# 2.5 mini bow filter



## sticks (Feb 13, 2011)

I have a Aqueon 2.5 mini bow tank with the stock Mini Bow Quiet Flow Filter and Cartridge is the filter to strong for my beta? should I not run it or get a new filter?


----------



## vilmarisv (Apr 17, 2010)

The filter is fine... your betta will get use to the flow and live very happy there. 
I suggest you keep the water level very close to the edge of the filter where the water comes out, the current wiill go sideways instead of down. 
If you want to avoid your betta's fins to get shredded by the filter you could cover it by using some aquarium sponge, craft mesh or a filter intake sponge. 
I use this one on my MiniBow 2.5 tanks:


----------



## sticks (Feb 13, 2011)

i think my betta is having a hard time with the curent the filter is making.


----------



## Amehzes (Jan 5, 2011)

Mine is too, but I havent figured out a good way to baffle it yet...


----------



## sticks (Feb 13, 2011)

let me know if you come up with a something.


----------



## Opiomorphus (Jan 30, 2011)

*Baffle*

I don't remember the exact type, but I'll check when I get home. Fluval makes a type of filter sponge that's white and comes in long rectangles. I just cut part of it off and stuff it into the filter outlet. I have two tanks set up this way. Just leave part of the filter outlet unobstructed so the filter doesn't overflow, if that makes sense.
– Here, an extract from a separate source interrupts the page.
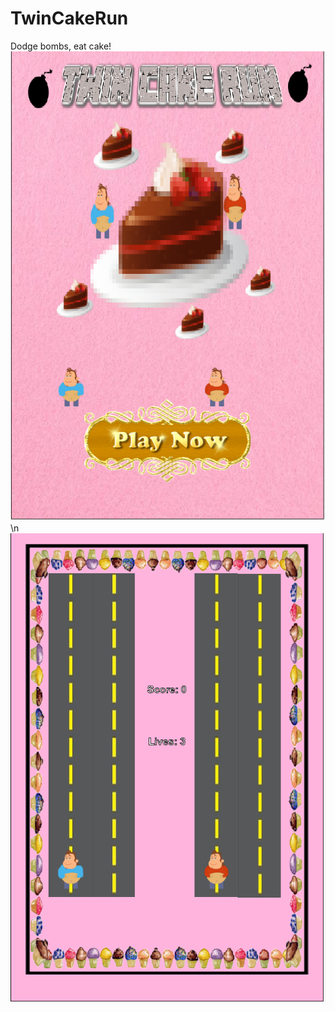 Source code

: # TwinCakeRun
 Dodge bombs, eat cake!
![Main Menu: ](readmeimages/twin1.PNG) \n
![Gameplay: ](readmeimages/twin2.PNG)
Basically, find a sponge that will fit and stuff it into the outlet, but not too tightly. My water is almost completely still on the surface but tons of filtration going on. :-D

I can show pics later if anyone's interested. I can take pics when I get home.


----------



## Veronica (Jan 31, 2011)

Would love to see pix Opiomorphous.... I can already tell I will have a challenge rubber banding a sponge over our filter set up.


----------



## Opiomorphus (Jan 30, 2011)

Yeah, I tried it. Unless you have a very big rubber band... and even then, it probably wouldn't be that secure. This one just happens to be the best solution I've found for now. It works well but it's finnicky, sometimes the sponge falls out. And it always falls out when changing the water. But yeah, hope it helps!


----------



## Opiomorphus (Jan 30, 2011)

*Pics!*


















Here you go! Pics of my baffling solution in action. And a general pic of my new tank.


----------



## Opiomorphus (Jan 30, 2011)

I used the Fluval foam cartridge for Fluval 204/205 filters. Here's a link:

http://www.marinedepot.com/ps_viewi..._campaign=mdcseshopzilla2&utm_content=HG10222

But I'm sure any old cartridge would do. :-D


----------



## Veronica (Jan 31, 2011)

Aaah, I see. Getting one today. He does seem to enjoy 'surfing' the flow sometimes but Mom in me is thinking he'll just wear himself out so baffling plans continueon.


----------



## Opiomorphus (Jan 30, 2011)

*Compromise*

As a compromise, you don't have to baffle the whole thing. Personally, to keep the top of the water from getting scummy, I leave a little part pointing towards the back just barely uncovered. Like half of an inch of the outlet isn't baffled. This creates a small current that will leave most of the surface peaceful, but give a little surfing spot. You can leave the half inch unbaffled in the front if you like to see him surf.


----------